Moreover, when a municipality creates an offense against municipal law based upon the same act that constituted an offense against state law, a person tried for violation of the municipal ordinance cannot be prosecuted subsequently for violation of a state criminal statute arising from the same set of facts.[4] Due care should be taken, therefore, to ensure that no person is prosecuted for violating a municipal ordinance in these cases where the same actions or facts form the basis for prosecution under the more serious state criminal statutes.

In AGO 81-76, this office considered whether a municipality possesses the authority to impose penalties for violations of municipal ordinances and, if so, what limitations are placed upon the exercise of that authority. It was concluded that, under the home rule powers granted by s. 2(b), Art. VIII, State Const., and Ch. 166, F.S., municipalities have the power through enactment of ordinances, enforceable as local law, to prescribe penalties for violations of their ordinances. This office found no statutory or constitutional limitations upon the severity of a penalty imposed for violation of a municipal ordinance and concluded that any limitations on the power or severity of a penalty would be left to the discretion of the legislative body of the municipality.

I have no found, nor have you provided, any statutory or constitutional limitation on a municipality’s power to prescribe penalties for violation of its municipal ordinances. As was noted in AGO 81-76, however, it would appear that the limitations on fines in Chs. 316 and 318, F.S., and for convictions of misdemeanors of the second degree in ss. 775.082 and 775.083, F.S., would serve as guidelines for any penalty imposed for violation of a municipal ordinance.

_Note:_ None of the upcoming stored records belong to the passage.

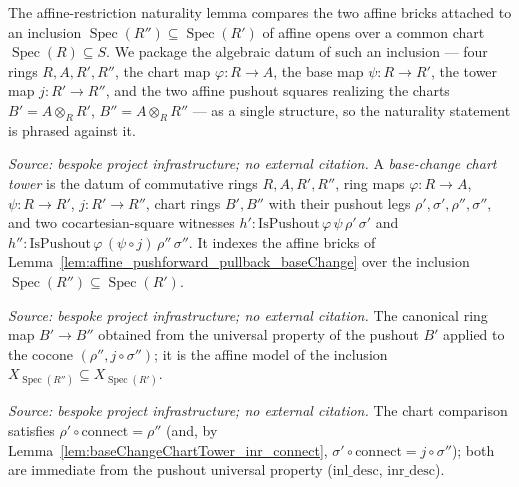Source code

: The affine-restriction naturality lemma compares the two affine bricks attached to an
inclusion \(\operatorname{Spec}(R'') \subseteq \operatorname{Spec}(R')\) of affine opens
over a common chart \(\operatorname{Spec}(R) \subseteq S\). We package the algebraic datum
of such an inclusion --- four rings \(R, A, R', R''\), the chart map \(\varphi : R \to A\),
the base map \(\psi : R \to R'\), the tower map \(j : R' \to R''\), and the two affine
pushout squares realizing the charts \(B' = A \otimes_R R'\), \(B'' = A \otimes_R R''\) ---
as a single structure, so the naturality statement is phrased against it.

\begin{definition}\leanok
  \label{def:baseChangeChartTower}
  \textit{Source: bespoke project infrastructure; no external citation.}
  A \emph{base-change chart tower} is the datum of commutative rings \(R, A, R', R''\),
  ring maps \(\varphi : R \to A\), \(\psi : R \to R'\), \(j : R' \to R''\), chart rings
  \(B', B''\) with their pushout legs \(\rho', \sigma', \rho'', \sigma''\), and two
  cocartesian-square witnesses \(h' : \mathrm{IsPushout}\,\varphi\,\psi\,\rho'\,\sigma'\)
  and \(h'' : \mathrm{IsPushout}\,\varphi\,(\psi \circ j)\,\rho''\,\sigma''\). It indexes
  the affine bricks of Lemma~\ref{lem:affine_pushforward_pullback_baseChange} over the
  inclusion \(\operatorname{Spec}(R'') \subseteq \operatorname{Spec}(R')\).
\end{definition}

\begin{definition}\leanok
  \label{def:baseChangeChartTower_connect}
  \textit{Source: bespoke project infrastructure; no external citation.}
  The canonical ring map \(B' \to B''\) obtained from the universal property of the
  pushout \(B'\) applied to the cocone \((\rho'', j \circ \sigma'')\); it is the affine
  model of the inclusion \(X_{\operatorname{Spec}(R'')} \subseteq X_{\operatorname{Spec}(R')}\).
\end{definition}

\begin{lemma}\leanok
  \label{lem:baseChangeChartTower_inl_connect}
  \textit{Source: bespoke project infrastructure; no external citation.}
  The chart comparison satisfies \(\rho' \circ \mathrm{connect} = \rho''\) (and, by
  Lemma~\ref{lem:baseChangeChartTower_inr_connect}, \(\sigma' \circ \mathrm{connect}
  = j \circ \sigma''\)); both are immediate from the pushout universal property
  (\(\mathrm{inl\_desc}\), \(\mathrm{inr\_desc}\)).
\end{lemma}

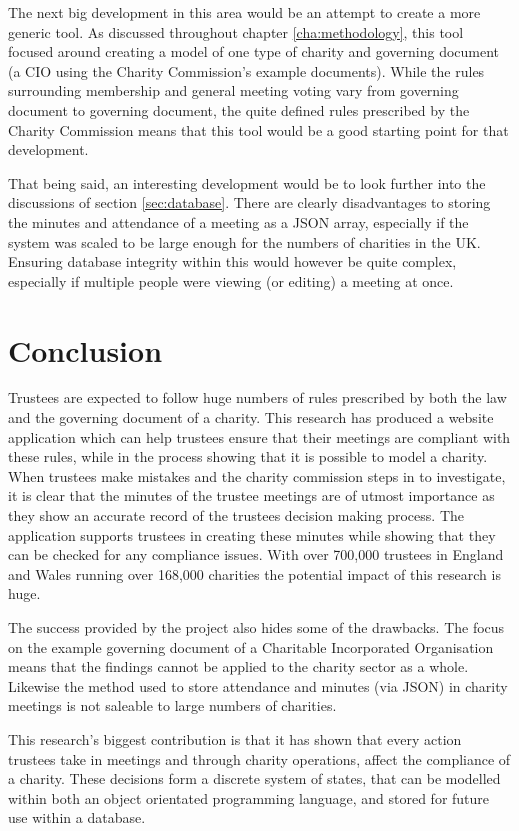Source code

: \documentclass{UoYCSproject}
\begin{document}
The next big development in this area would be an attempt to create a more generic tool. As discussed throughout chapter \ref{cha:methodology}, this tool focused around creating a model of one type of charity and governing document (a CIO using the Charity Commission's example documents). While the rules surrounding membership and general meeting voting vary from governing document to governing document, the quite defined rules prescribed by the Charity Commission means that this tool would be a good starting point for that development. 

That being said, an interesting development would be to look further into the discussions of section \ref{sec:database}. There are clearly disadvantages to storing the minutes and attendance of a meeting as a JSON array, especially if the system was scaled to be large enough for the numbers of charities in the UK. Ensuring database integrity within this would however be quite complex, especially if multiple people were viewing (or editing) a meeting at once. 


\chapter{Conclusion}
\label{cha:conclusion}
Trustees are expected to follow huge numbers of rules prescribed by both the law and the governing document of a charity. This research has produced a website application which can help trustees ensure that their meetings are compliant with these rules, while in the process showing that it is possible to model a charity. When trustees make mistakes and the charity commission steps in to investigate, it is clear that the minutes of the trustee meetings are of utmost importance as they show an  accurate record of the trustees decision making process. The application supports trustees in creating these minutes while showing that they can be checked for any compliance issues. With over 700,000 trustees in England and Wales running over 168,000 charities the potential impact of this research is huge.

The success provided by the project also hides some of the drawbacks. The focus on the example governing document of a Charitable Incorporated Organisation means that the findings cannot be applied to the charity sector as a whole. Likewise the method used to store attendance and minutes (via JSON) in charity meetings is not saleable to large numbers of charities. 

This research's biggest contribution is that it has shown that every action trustees take in meetings and through charity operations, affect the compliance of a charity. These decisions form a discrete system of states, that can be modelled within both an object orientated programming language, and stored for future use within a database. 
\end{document}
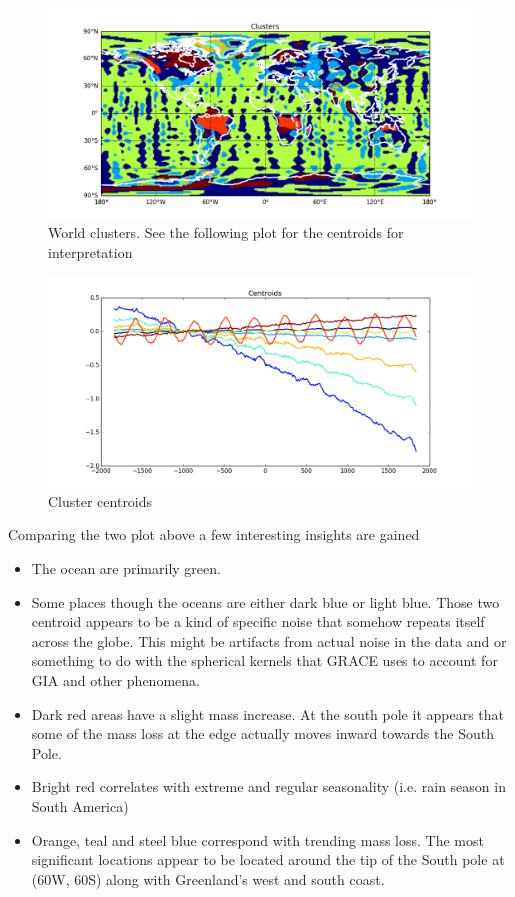 \begin{figure}[H]
	\center
	\includegraphics[width=\textwidth]{figures/world_clusters.png}
	\caption{World clusters. See the following plot for the centroids for interpretation}
	\label{fig:world_clusters}
\end{figure}
\begin{figure}[H]
	\center
	\includegraphics[width=\textwidth]{figures/cluster_centroids.png}
	\caption{Cluster centroids}
	\label{fig:cluster_centroids}
\end{figure}

Comparing the two plot above a few interesting insights are gained
\begin{itemize}
 \item The ocean are primarily green.
\item Some places though the oceans are either dark blue or light blue. Those two centroid appears to be a kind of specific noise that somehow repeats itself across the globe. This might be artifacts from actual noise in the data and or something to do with the spherical kernels that GRACE uses to account for GIA and other phenomena.
\item Dark red areas have a slight mass increase. At the south pole it appears that some of the mass loss at the edge actually moves inward towards the South Pole.
\item  Bright red correlates with extreme and regular seasonality (i.e. rain season in South America)
\item Orange, teal and steel blue correspond with trending mass loss. The most significant locations appear to be located around the tip of the South pole at (60W, 60S) along with Greenland's west and south coast.
\end{itemize}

In light of the conclusions reached in AGO 81-76 and the absence of any statutory or constitutional limitations, it is my opinion that a municipality, within its governing body’s discretion, may prescribe penalties for violation of its municipal ordinances.

Sincerely,

Robert A. Butterworth Attorney General

(ls)

[1] Section 166.021(1), F.S., implementing s. 2(b), Art. VIII, State Const.
[2] See, AGO 74-240. See also, AGO 78-111, recognizing that a municipality by ordinance may adopt state criminal or penal statutes by reference and receive the fines and forfeitures and civil penalties generated from violations of such ordinance.
[3] Cf., s. 775.08(4), F.S., providing that `[t]he term `crime’ shall mean a felony or misdemeanor.’ and s. 775.08(2), F.S., providing that “mis-demeanor’ shall not mean a conviction for any violation of any provision of chapter 316 or any municipal or county ordinance.’
[4] Attorney General Opinion 78-111, discussing the holding in Waller v. Florida, 397 U.S. 387 (1970) (prosecution for violation of a municipal ordinance bars subsequent prosecution for violation).